Which hospital should I contact if I wish to donate my organs after death?
You do not need to contact a hospital. Just carry a donor card and tell your family that you wish to donate your organs after death.
What is brain death?
Brain death is death that is accompanied by a total and irreversible loss of all functions of the brain. In brain death although the brain is dead the heart may continue to beat and breathing can be maintained by a machine called a respirator in an intensive care unit. If the blood circulation to the heart, liver, lungs and other organs is maintained thus providing them with oxygen and nutrition they do not
deteriorate and can be transplanted to a person dying from organ failure.
Who can be an organ donor?
There are no age limits on who can be an organ donor. Newborns as well as senior citizens have been organ donors. If you are younger than 18 years, you must have a parent's or guardian's consent. If you are 18 years or older, you can show you want to be an organ and tissue donor by signing a donor card. If you want to be an organ donor, make sure your family knows your wishes. Your family may be asked to sign a consent form in order for your donation to occur.
Who cannot be an organ donor?
Each potential donor is evaluated for the presence of conditions or illnesses that might put the transplant recipients at risk. The only, absolute, contraindications to donation are the presence of HIV infection and cancer. All other medical conditions are evaluated individually at the time of donation. Many people with chronic medical problems have safely donated vital organs and tissue.
Which organs and tissues can I donate?
Organs - heart, kidneys, pancreas, lungs, liver, and small intestine.
Tissues - cornea, skin, bone, bone marrow, heart valves, blood vessels, and tendons.
Who pays for the cost of organ donation?
The transplant recipient is responsible for all costs involved in organ procurement. The donor's family does not pay any of the cost. Indeed they will be getting eternal gratitude for giving a dying person life in spite of their own personal tragedy.

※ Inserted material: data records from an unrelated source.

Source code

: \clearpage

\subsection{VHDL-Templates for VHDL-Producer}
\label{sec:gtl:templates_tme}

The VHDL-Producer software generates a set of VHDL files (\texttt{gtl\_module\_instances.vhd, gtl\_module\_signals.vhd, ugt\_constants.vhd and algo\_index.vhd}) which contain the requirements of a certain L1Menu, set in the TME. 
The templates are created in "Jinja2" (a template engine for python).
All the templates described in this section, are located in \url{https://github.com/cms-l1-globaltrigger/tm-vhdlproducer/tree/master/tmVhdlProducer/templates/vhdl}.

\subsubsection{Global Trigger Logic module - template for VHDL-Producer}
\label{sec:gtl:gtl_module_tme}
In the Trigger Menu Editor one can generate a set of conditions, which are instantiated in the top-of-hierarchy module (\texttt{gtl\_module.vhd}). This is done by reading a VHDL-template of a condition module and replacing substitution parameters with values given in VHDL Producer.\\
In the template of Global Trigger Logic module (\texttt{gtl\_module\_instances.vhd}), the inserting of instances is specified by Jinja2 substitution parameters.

Does organ donation disfigure the body?
No. Donation does not disfigure the body.
What will happen to my donated organs and tissues?
When someone dies, the local organ procurement organisation, tissue bank or eye bank matches those donor's organs, tissues and eyes with people waiting for transplants. Patients who receive your organs will be identified based upon many factors, including blood type, severity of illness and other medical criteria. Factors, such as race, gender, age and income are not considered when determining who receives a transplant.
Does becoming a donor mean a doctor will let me die?
Absolutely not! Medical personnel must follow very strict guidelines before a donor can be pronounced brain dead. There are stringent tests which have to be carried out by 4 doctors(the treating physician, a neurologist, the hospitals medical director and a government medical representative) twice and six hours apart before a person can be declared brain dead.
Why is organ donation important?
Thousands of people die or suffer needlessly each year due to a lack of organ and tissue donors. A transplant is often the only hope.A single donor can save the lives of up to eight people and enhance the lives of up to 50 others.